Abstract

The Açdif gold deposit is located in the Zenaga Inlier (central Anti-Atlas), approximately 120 km southwest of the city of Ouarzazate. It hosts gold mineralization associated with a shear zone affecting the metamorphic and magmatic formations of the Eburnean basement. It mainly consists of alternating micaschists, augen gneisses, and orthogneiss. These crystalline rock assemblages are intruded by a variety of granitoids. These are the Azguemerzi granitoids, which are locally affected by Eburnean deformation. Subsequently, these facies are intersected by a swarm of mafic dykes, which show a variety of rocks ranging from microgabbro-dolerite to quartz diorite.
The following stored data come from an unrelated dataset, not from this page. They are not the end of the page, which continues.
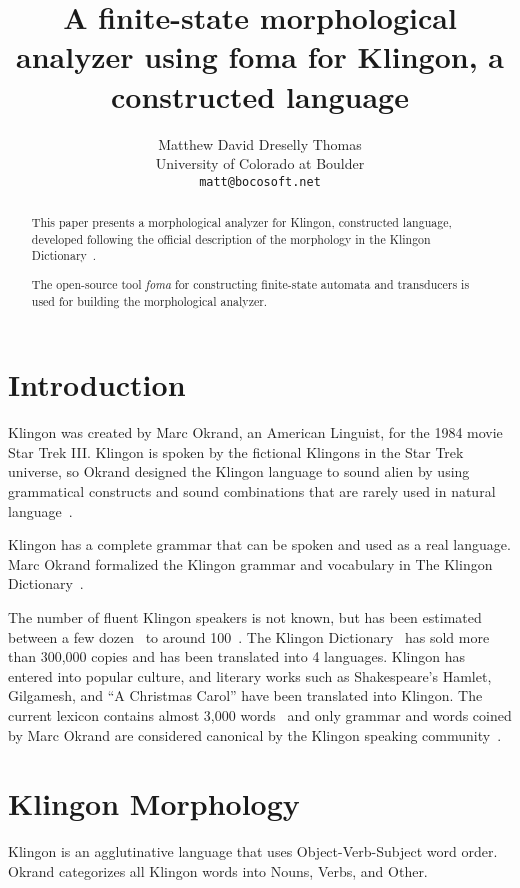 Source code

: \documentclass[11pt]{article}
\title{A finite-state morphological analyzer using foma for Klingon, a constructed language}
\author{Matthew David Dreselly Thomas \\
  University of Colorado at Boulder \\
  {\tt matt@bocosoft.net} \\}
\date{}
\begin{document}
\maketitle
\begin{abstract}
This paper presents a morphological analyzer for Klingon, constructed language, developed following the official description of the morphology in the Klingon Dictionary~\cite{Okrand:92}.

The open-source tool \textit{foma} for constructing finite-state automata and transducers is used for building the morphological analyzer.

\end{abstract}

\section{Introduction}

Klingon was created by Marc Okrand, an American Linguist, for the 1984 movie Star Trek III. Klingon is spoken by the fictional Klingons in the Star Trek universe, so Okrand designed the Klingon language to sound alien by using grammatical constructs and sound combinations that are rarely used in natural language~\cite{KLI:Development,KLI:Sounds}.

Klingon has a complete grammar that can be spoken and used as a real language. Marc Okrand formalized the Klingon grammar and vocabulary in The Klingon Dictionary~\cite{Okrand:92}.

The number of fluent Klingon speakers is not known, but has been estimated between a few dozen~\cite{Okrent:09} to around 100~\cite{Kelly:13}. The Klingon Dictionary~\cite{Okrand:92} has sold more than 300,000 copies and has been translated into 4 languages. Klingon has entered into popular culture, and literary works such as Shakespeare's Hamlet, Gilgamesh, and ``A Christmas Carol'' have been translated into Klingon. The current lexicon contains almost 3,000 words~\cite{Zrajm:12} and only grammar and words coined by Marc Okrand are considered canonical by the Klingon speaking community~\cite{KLI:Canonical}.

\section{Klingon Morphology}

Klingon is an agglutinative language that uses Object-Verb-Subject word order. Okrand categorizes all Klingon words into Nouns, Verbs, and Other.
\end{document}
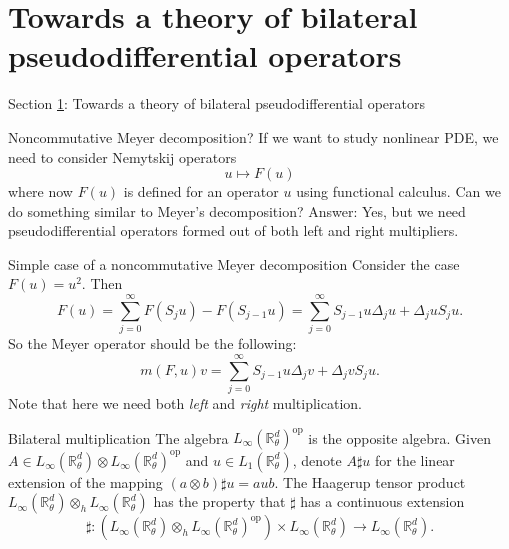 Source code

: \documentclass{beamer}
\numberwithin{equation}{section}
\theoremstyle{plain}
\theoremstyle{plain}
\theoremstyle{definition}
\theoremstyle{plain}
\theoremstyle{plain}
\theoremstyle{definition}
\newcommand{\Rl}{\mathbb{R}}
\newcommand{\dmult}{\sharp}
\newcommand{\op}{\mathrm{op}}
\begin{document}
\section{Towards a theory of bilateral pseudodifferential operators}\label{towards_section}

\begin{frame}
    \Huge{Section \ref{towards_section}: Towards a theory of bilateral pseudodifferential operators}
\end{frame}

\begin{frame}{Noncommutative Meyer decomposition?}
    If we want to study nonlinear PDE, we need to consider Nemytskij operators
    \[
        u\mapsto F(u)
    \]
    where now $F(u)$ is defined for an operator $u$ using functional calculus. Can we do something similar to Meyer's decomposition?
    \pause
    Answer: Yes, but we need pseudodifferential operators formed out of both left and right multipliers.
\end{frame}

\begin{frame}{Simple case of a noncommutative Meyer decomposition}
    Consider the case $F(u) = u^2.$ Then
    \[
        F(u) = \sum_{j=0}^\infty F(S_{j}u)-F(S_{j-1}u) = \sum_{j=0}^\infty S_{j-1}u \Delta_j u + \Delta_j u S_j u.
    \]
    So the Meyer operator should be the following:
    \[
        m(F,u)v = \sum_{j=0}^\infty S_{j-1}u\Delta_j v+\Delta_j v S_{j}u.
    \]
    Note that here we need both \emph{left} and \emph{right} multiplication.
\end{frame}

\begin{frame}{Bilateral multiplication}
The algebra $L_\infty(\Rl^d_\theta)^\op$ is the opposite algebra. Given $A \in L_\infty(\Rl^d_\theta)\otimes L_\infty(\Rl^d_\theta)^{\mathrm{op}}$
and $u \in L_1(\Rl^d_\theta)$, denote $A\dmult u$ for the linear extension of the mapping $(a\otimes b)\dmult u = aub$.
The Haagerup tensor product $L_\infty(\Rl^d_\theta)\otimes_h L_\infty(\Rl^d_\theta)$ has the property that $\dmult$ has a continuous extension
\[
    \dmult:(L_{\infty}(\Rl^d_\theta)\otimes_{h} L_{\infty}(\Rl^d_\theta)^{\op})\times L_{\infty}(\Rl^d_\theta)\to L_{\infty}(\Rl^d_\theta).
\]
\end{frame}
\end{document}
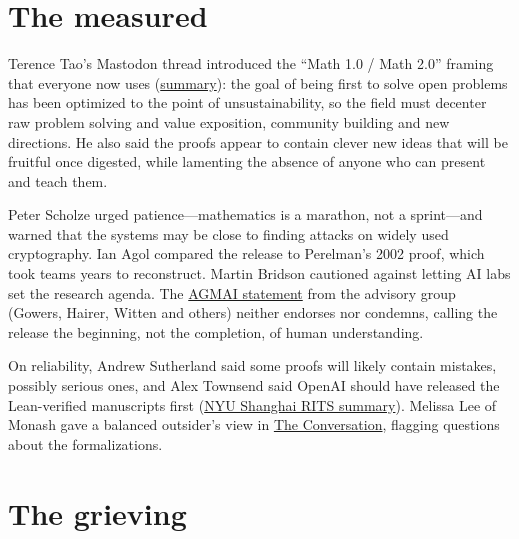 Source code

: \documentclass[11pt]{article}
\begin{document}
\section*{The measured}

Terence Tao's Mastodon thread introduced the ``Math 1.0 / Math 2.0'' framing
that everyone now uses
(\href{https://blog.donweb.com/terence-tao-openai-matematica-math-1-0/}{summary}):
the goal of being first to solve open problems has been optimized to the point
of unsustainability, so the field must decenter raw problem solving and value
exposition, community building and new directions. He also said the proofs
appear to contain clever new ideas that will be fruitful once digested, while
lamenting the absence of anyone who can present and teach them.

Peter Scholze urged patience---mathematics is a marathon, not a sprint---and
warned that the systems may be close to finding attacks on widely used
cryptography. Ian Agol compared the release to Perelman's 2002 proof, which
took teams years to reconstruct. Martin Bridson cautioned against letting AI
labs set the research agenda. The
\href{https://agmai.org/\#openai-release}{AGMAI statement} from the advisory
group (Gowers, Hairer, Witten and others) neither endorses nor condemns,
calling the release the beginning, not the completion, of human understanding.

On reliability, Andrew Sutherland said some proofs will likely contain
mistakes, possibly serious ones, and Alex Townsend said OpenAI should have
released the Lean-verified manuscripts first
(\href{https://rits.shanghai.nyu.edu/ai/openai-drops-722-math-manuscripts-from-an-unreleased-model}{NYU Shanghai RITS summary}).
Melissa Lee of Monash gave a balanced outsider's view in
\href{https://www.zmescience.com/science/news-science/openai-released-722-math-papers-at-once-and-mathematicians-are-freaking-out/}{The Conversation},
flagging questions about the formalizations.

\section*{The grieving}
\end{document}
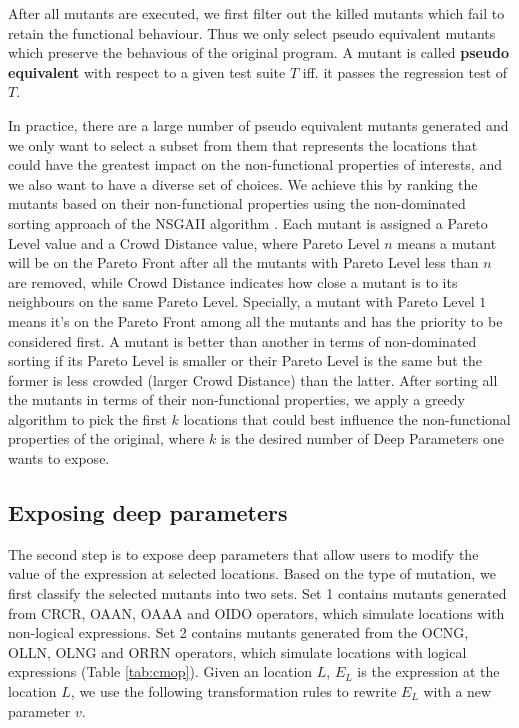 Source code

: After all mutants are executed, we first filter out the killed mutants which fail to retain the functional behaviour.  Thus we only select pseudo equivalent mutants which preserve the behavious of the original program. A mutant is called \textbf{pseudo equivalent} with respect to a given test suite $T$ iff. it passes the regression test of $T$.

In practice, there are a large number of pseudo equivalent mutants \cite{5477100} generated and we only want to select a subset from them that represents the locations that could have the greatest impact on the non-functional properties of interests, and we also want to have a diverse set of choices.  
We achieve this by ranking the mutants based on their non-functional properties using the non-dominated sorting approach of the NSGAII algorithm \cite{996017}. Each mutant is assigned a Pareto Level value and a Crowd Distance value, where Pareto Level $n$ means a mutant will be on the Pareto Front after all the mutants with Pareto Level less than $n$ are removed, while Crowd Distance indicates how close a mutant is to its neighbours on the same Pareto Level. Specially, a mutant with Pareto Level $1$ means it's on the Pareto Front among all the mutants and has the priority to be considered first. A mutant is better than another in terms of non-dominated sorting if its Pareto Level is smaller or their Pareto Level is the same but the former is less crowded (larger Crowd Distance) than the latter. After sorting all the mutants in terms of their non-functional properties, we apply a greedy algorithm to pick the first $k$ locations that could best influence the non-functional properties of the original, where $k$ is the desired number of Deep Parameters one wants to expose.

\subsection{Exposing deep parameters}
\label{exposing}
The second step is to expose deep parameters that allow users to modify the value of the expression at selected locations. Based on the type of mutation, we first classify the selected mutants into two sets. Set 1 contains mutants generated from CRCR, OAAN, OAAA and OIDO operators, which simulate locations with non-logical expressions. Set 2 contains mutants generated from the OCNG, OLLN, OLNG and ORRN operators, which simulate locations with logical expressions (Table \ref{tab:cmop}). 
Given an location $L$, $E_L$ is the expression at the location $L$, we use the following transformation rules to rewrite $E_L$ with a new parameter $v$.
Detailed mapping, petro-mineralogical investigations, and geochemistry of the major and trace elements of these magmatic intrusions suggests the following: (i) for the granodiorite rocks (deposited before the basic dykes), a calc-alkaline affinity, with a chemical signature similar to a syn-collisional context; (ii) for mafic dykes, a contemporaneous emplacement of these mafic intrusions with an evolutionary process controlled by fractional crystallization of the same magma of continental tholeiites, whose chemical composition is comparable to that of enriched MORBs (EMORBs). These continental tholeiites are related to a distensive tectonic context that would have affected the Zenaga inlier prior to the Pan-African orogeny.